• [Task description]
Report every line of the records beneath this task that holds the string "https".

[Stored data]
☆ ☆ ☆ ☆ ☆ ☆ ☆
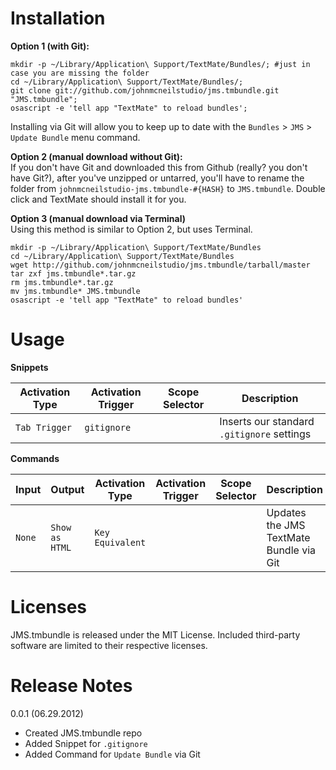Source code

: # Installation

**Option 1 (with Git):**
	
	mkdir -p ~/Library/Application\ Support/TextMate/Bundles/; #just in case you are missing the folder
	cd ~/Library/Application\ Support/TextMate/Bundles/;
	git clone git://github.com/johnmcneilstudio/jms.tmbundle.git "JMS.tmbundle";
	osascript -e 'tell app "TextMate" to reload bundles';
	
Installing via Git will allow you to keep up to date with the `Bundles` > `JMS` > `Update Bundle` menu command.  

**Option 2 (manual download without Git):**  
If you don't have Git and downloaded this from Github (really? you don't have Git?), after you've unzipped or untarred, you'll have to rename the folder from `johnmcneilstudio-jms.tmbundle-#{HASH}` to `JMS.tmbundle`. Double click and TextMate should install it for you.


**Option 3 (manual download via Terminal)**  
Using this method is similar to Option 2, but uses Terminal.


	mkdir -p ~/Library/Application\ Support/TextMate/Bundles
	cd ~/Library/Application\ Support/TextMate/Bundles
	wget http://github.com/johnmcneilstudio/jms.tmbundle/tarball/master
	tar zxf jms.tmbundle*.tar.gz
	rm jms.tmbundle*.tar.gz
	mv jms.tmbundle* JMS.tmbundle
	osascript -e 'tell app "TextMate" to reload bundles'

# Usage

**Snippets**  

| Activation Type | Activation Trigger | Scope Selector | Description |
| --------------- | ------------------ | -------------- | ----------- |
| `Tab Trigger` | `gitignore` | | Inserts our standard `.gitignore` settings |

**Commands**  

| Input | Output | Activation Type | Activation Trigger | Scope Selector | Description |
| ----- | ------ | --------------- | ------------------ | -------------- | ----------- |
| `None` | `Show as HTML` | `Key Equivalent` | | | Updates the JMS TextMate Bundle via Git |


# Licenses
JMS.tmbundle is released under the MIT License. Included third-party software are limited to their respective licenses.

# Release Notes
0.0.1 (06.29.2012)

* Created JMS.tmbundle repo
* Added Snippet for `.gitignore`
* Added Command for `Update Bundle` via Git

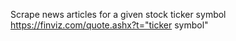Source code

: Scrape news articles for a given stock ticker symbol https://finviz.com/quote.ashx?t="ticker symbol"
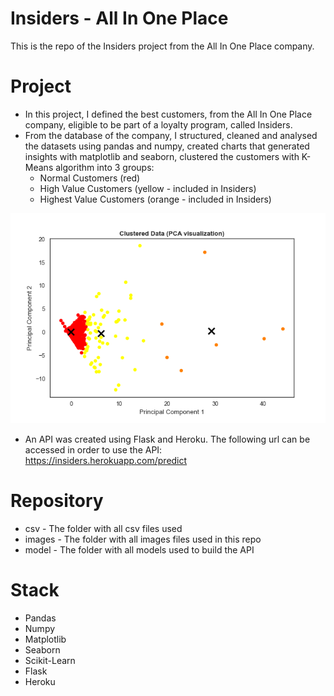 # Insiders - All In One Place

This is the repo of the Insiders project from the All In One Place company.
 
# Project
- In this project, I defined the best customers, from the All In One Place company, eligible to be part of a loyalty program, called Insiders.
- From the database of the company, I structured, cleaned and analysed the datasets using pandas and numpy, created charts that generated insights with matplotlib and seaborn, clustered the customers with K-Means algorithm into 3 groups:
   - Normal Customers (red)
   - High Value Customers (yellow - included in Insiders)
   - Highest Value Customers (orange - included in Insiders)

<p align="center">
  <img  src="images/kmeans.png">
</p>

- An API was created using Flask and Heroku. The following url can be accessed in order to use the API: https://insiders.herokuapp.com/predict

# Repository
- csv - The folder with all csv files used
- images - The folder with all images files used in this repo
- model - The folder with all models used to build the API


# Stack 
- Pandas
- Numpy
- Matplotlib
- Seaborn
- Scikit-Learn
- Flask
- Heroku
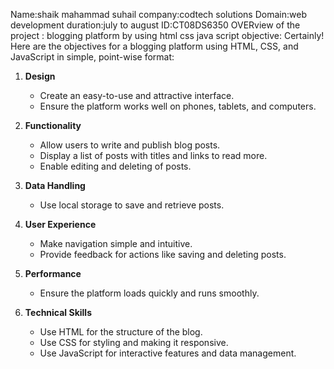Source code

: Name:shaik mahammad suhail
company:codtech solutions 
Domain:web development 
duration:july to august 
ID:CT08DS6350
OVERview of the project : blogging platform  by using html css java script
objective:
Certainly! Here are the objectives for a blogging platform using HTML, CSS, and JavaScript in simple, point-wise format:

1. **Design**
   - Create an easy-to-use and attractive interface.
   - Ensure the platform works well on phones, tablets, and computers.

2. **Functionality**
   - Allow users to write and publish blog posts.
   - Display a list of posts with titles and links to read more.
   - Enable editing and deleting of posts.

3. **Data Handling**
   - Use local storage to save and retrieve posts.

4. **User Experience**
   - Make navigation simple and intuitive.
   - Provide feedback for actions like saving and deleting posts.

5. **Performance**
   - Ensure the platform loads quickly and runs smoothly.

6. **Technical Skills**
   - Use HTML for the structure of the blog.
   - Use CSS for styling and making it responsive.
   - Use JavaScript for interactive features and data management.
☆ ☆ ☆ ☆ ☆ ☆ ☆
• [Worked solution]
: Scrape news articles for a given stock ticker symbol https://finviz.com/quote.ashx?t="ticker symbol"
- An API was created using Flask and Heroku. The following url can be accessed in order to use the API: https://insiders.herokuapp.com/predict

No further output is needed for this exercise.